Everyone’s Inner Child Turns 150 Years Old

Alice in Wonderland, the little girl created by Oxford mathematician and logician Charles Lutwidge Dodgson (Lewis Carroll), celebrates her 150th birthday this year. While her pinafore and his frockcoat and long wavy hair, old fashioned even for their time, catch our eye and distance them far from us on the other side of the tumultuous 20th century, our ear tells us a different story.

Lewis Carroll posing with a lens in 1863. Illustrator John Tenniel’s own adaptation and coloring—that’s a yellow dress on Alice, not blue.
 

People of all ages are eager for this story—they have kept Alice’s Adventures in Wonderland in print in tens of thousands of editions; they have translated it into over 170 languages in over 7000 editions; they have taken the story and made it their own and sent it back out into the world in plays, movies, paintings, ballets, and every possible art form.

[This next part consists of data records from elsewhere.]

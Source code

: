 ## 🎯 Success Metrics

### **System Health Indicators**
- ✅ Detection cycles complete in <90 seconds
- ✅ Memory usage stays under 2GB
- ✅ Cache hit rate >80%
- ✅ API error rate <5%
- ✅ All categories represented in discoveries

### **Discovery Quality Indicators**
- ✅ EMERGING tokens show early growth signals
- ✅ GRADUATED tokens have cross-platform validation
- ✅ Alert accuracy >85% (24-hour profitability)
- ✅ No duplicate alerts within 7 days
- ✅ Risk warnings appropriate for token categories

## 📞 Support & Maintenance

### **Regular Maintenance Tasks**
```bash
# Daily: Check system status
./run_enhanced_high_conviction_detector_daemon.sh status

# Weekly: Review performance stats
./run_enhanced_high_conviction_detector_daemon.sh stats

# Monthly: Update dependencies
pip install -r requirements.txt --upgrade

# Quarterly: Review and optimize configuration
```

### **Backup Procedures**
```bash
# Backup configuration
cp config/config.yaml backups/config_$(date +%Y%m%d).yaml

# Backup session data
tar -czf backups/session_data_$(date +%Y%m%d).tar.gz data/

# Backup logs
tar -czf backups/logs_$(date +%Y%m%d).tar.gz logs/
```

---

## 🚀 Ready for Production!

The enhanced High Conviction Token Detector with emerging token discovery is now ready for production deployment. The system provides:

They have expressed it within their personal lives in collections, crafts, décor, tattoos, and passionate tellings and sharings.

The imaginations of filmmakers were immediately fired by Alice’s fantastical world, as we can see in the special effects in this 1903 film by Cecil Hepworth. Thomas Edison had already filmed some scenes before the turn of the century. 

This story of Alice in Wonderland is a modern story, modern in every era, fresh and contemporary, startling and biting.

Without specifically lampooning anything, Carroll sketches in broad strokes life itself—the journey we all take through a confusing landscape with a dim idea of a conventional goal. As we encounter one authority figure after another, we try to apply what we have been taught about how to speak and act, and how to negotiate with them while attempting to fulfill our own purposes as well.

Zombie Alice at 2014 New York ComicCon.
Zombie Alice at 2014 New York ComicCon. Cosplaying is one way people have taken ownership of Alice and remixed it into something new and meaningful to them. Image by Rich S. 

In most stories for children leading up to 1865, the point of such a journey for a child character was to demonstrate to the child-reader what acceptable speech and behavior was, and what the painful and even fatal consequences were of disobedience. Carroll, however, was on the side of the child, an adult ally who told a different story. The authority figures Alice meets are ridiculous—they speak in riddles, they engage in purposeless activities, they are dismissive of Alice, and they are arbitrary and even violent. Putting a child’s view of the adult world at the center of the story was one of Carroll’s strokes of genius.

Alice attempts to deal with the adults with politeness and moderation, but increasingly realizes that she is not obliged to take them at their own estimation of themselves. Finally, she rejects the claim of crown and court to have control over her, in one spectacular act of truth-telling: “You’re nothing but a pack of cards.” Naming this sham hegemony for what it is brings her dream to an end and sets her free to live an authentic life.

Alice in the Duchess’s kitchen, by Arthur Rackham, 1907. The culminating moment of Alice, when the pretense of power is exposed and collapses.
Alice in the Duchess’s kitchen, by Arthur Rackham, 1907. While there are many illustrations, products, and other images that emphasize the fun and friendly side of Wonderland, many of them make visible the dark and frightening aspects. Is the story a dream or a nightmare? It all depends on how threatened the reader feels Alice really is.

The culminating moment of Alice, when the pretense of power is exposed and collapses. Carroll was very concerned throughout his life with giving a wide audience of people, not just his Christ Church students, the tools of logical thinking so that they would not be the victims of demagogues and ideologies.

Alice was modern for the Victorians, modern and relevant for James Joyce, modern and transformative for John Lennon, and influential on so many people over the years. And the book remains vital for us today because we always need to be reminded not to give our power away to the man behind the curtain.

Carroll reminds us of these truths in a voice we can hear, the voice of the storyteller. Stories have traction in our imagination. They require us to enter into them, and the subversive narrative tone of Alice, dry and ironic, creates complicity with the reader.

Once drawn into collusion by the subtle voice of nonsense, we willingly experience Wonderland, recognizing truths out of the corners of our eye, and, along with Alice, we are transformed.